Abstract:
What drives policy reform after long periods of policy inertia? What factors shape the effectiveness of
policy implementation following reform decisions? These questions increasingly concern the international
donor and research communities, given the importance of policy environments in shaping development
outcomes and the growing need to achieve development impact with scarce resources. To
address these questions, this paper introduces the Kaleidoscope Model of policy change. Inductively
derived from empirical examples in developing countries, political economy literature, and theoretical
scholarship on the policy process, the model proposes a set of 16 operational hypotheses to identify
the conditions under which policies emerge on the agenda and ultimately are implemented.
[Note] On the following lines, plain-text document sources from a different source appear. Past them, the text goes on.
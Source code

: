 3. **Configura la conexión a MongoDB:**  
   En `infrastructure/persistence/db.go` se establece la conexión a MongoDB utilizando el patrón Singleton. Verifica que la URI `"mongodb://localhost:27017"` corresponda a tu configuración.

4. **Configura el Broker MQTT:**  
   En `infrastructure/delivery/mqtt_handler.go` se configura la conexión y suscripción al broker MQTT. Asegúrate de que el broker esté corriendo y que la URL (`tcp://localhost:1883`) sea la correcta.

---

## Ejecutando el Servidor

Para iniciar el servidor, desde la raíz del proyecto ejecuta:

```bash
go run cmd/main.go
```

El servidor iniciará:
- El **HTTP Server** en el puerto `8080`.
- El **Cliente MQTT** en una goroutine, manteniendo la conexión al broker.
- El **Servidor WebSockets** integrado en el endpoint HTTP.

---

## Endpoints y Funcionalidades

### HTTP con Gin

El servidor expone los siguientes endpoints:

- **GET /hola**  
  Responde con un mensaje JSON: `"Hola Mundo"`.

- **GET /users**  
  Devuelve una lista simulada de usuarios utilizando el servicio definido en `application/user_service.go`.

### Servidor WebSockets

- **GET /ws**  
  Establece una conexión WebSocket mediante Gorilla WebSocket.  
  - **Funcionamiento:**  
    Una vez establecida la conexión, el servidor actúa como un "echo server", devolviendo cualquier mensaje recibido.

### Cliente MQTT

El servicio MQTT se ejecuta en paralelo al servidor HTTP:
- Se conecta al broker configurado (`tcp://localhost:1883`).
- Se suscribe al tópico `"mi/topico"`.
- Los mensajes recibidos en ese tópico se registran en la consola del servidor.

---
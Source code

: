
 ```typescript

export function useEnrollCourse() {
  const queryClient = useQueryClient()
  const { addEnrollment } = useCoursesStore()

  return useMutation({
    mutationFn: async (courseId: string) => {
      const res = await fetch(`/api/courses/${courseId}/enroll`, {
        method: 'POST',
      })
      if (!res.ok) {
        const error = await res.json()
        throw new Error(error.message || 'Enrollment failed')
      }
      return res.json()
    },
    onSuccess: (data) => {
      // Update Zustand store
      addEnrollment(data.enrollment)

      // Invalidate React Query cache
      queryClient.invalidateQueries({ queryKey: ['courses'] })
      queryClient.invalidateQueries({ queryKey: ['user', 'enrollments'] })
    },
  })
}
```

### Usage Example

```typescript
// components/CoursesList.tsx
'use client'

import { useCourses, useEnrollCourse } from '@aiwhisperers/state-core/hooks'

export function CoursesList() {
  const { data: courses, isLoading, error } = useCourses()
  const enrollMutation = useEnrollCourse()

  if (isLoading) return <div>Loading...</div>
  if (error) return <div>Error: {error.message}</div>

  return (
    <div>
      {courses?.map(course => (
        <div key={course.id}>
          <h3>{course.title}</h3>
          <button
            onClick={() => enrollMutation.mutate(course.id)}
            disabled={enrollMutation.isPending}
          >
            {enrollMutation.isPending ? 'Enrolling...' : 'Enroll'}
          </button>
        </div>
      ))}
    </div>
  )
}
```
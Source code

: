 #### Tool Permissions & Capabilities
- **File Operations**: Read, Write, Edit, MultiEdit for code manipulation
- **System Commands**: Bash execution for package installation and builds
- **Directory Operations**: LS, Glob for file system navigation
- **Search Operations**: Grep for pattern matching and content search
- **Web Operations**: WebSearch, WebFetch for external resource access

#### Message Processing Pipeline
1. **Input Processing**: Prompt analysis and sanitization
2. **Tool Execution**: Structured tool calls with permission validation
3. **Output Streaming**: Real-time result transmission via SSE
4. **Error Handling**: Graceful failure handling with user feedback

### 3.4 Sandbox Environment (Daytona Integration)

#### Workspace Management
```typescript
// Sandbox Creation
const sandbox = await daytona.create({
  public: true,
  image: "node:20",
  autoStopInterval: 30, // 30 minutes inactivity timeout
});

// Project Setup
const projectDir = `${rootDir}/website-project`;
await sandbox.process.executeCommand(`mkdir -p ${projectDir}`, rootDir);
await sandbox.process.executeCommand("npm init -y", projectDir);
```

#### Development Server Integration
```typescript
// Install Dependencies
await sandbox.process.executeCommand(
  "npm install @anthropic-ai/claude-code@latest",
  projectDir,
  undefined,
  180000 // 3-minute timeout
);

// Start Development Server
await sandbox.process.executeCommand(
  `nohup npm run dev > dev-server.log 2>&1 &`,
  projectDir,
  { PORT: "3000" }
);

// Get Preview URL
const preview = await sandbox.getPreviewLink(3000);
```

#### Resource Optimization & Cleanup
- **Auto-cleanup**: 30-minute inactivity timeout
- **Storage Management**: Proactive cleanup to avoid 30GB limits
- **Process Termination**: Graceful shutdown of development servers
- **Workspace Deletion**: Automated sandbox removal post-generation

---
The paper
tests the model empirically in Zambia by evaluating eight policy reform episodes related to agricultural
input subsidies and vitamin A fortification. Empirical application and hypothesis testing rely on rigorous
process tracing using secondary sources and semi-structured interviews with a purposive sample of 58
stakeholders in Zambia. In the policy reforms studied, a majority of the KM’s core variables proved robust
across the two distinct policy domains, while a handful emerged as relevant only episodically. In an era of
growing pressure on donor resources and government budgets, the Kaleidoscope Model offers a practical
framework through which practitioners and researchers can assess when and where investments in
policy reforms are most feasible given a country’s underlying political, economic, and institutional
characteristics.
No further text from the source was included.